(TASK OBJECTIVE): Every line in the records below with the string "client" needs to be copied out.
■ ■ ■ ■ ■
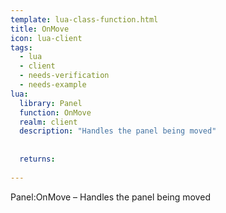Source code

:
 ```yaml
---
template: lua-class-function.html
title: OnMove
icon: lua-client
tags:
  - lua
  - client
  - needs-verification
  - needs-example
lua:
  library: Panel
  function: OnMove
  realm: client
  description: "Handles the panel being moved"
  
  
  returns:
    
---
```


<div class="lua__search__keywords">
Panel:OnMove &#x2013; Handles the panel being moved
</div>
■ ■ ■ ■ ■
(RESPONSE AREA):
icon: lua-client
  - client
  realm: client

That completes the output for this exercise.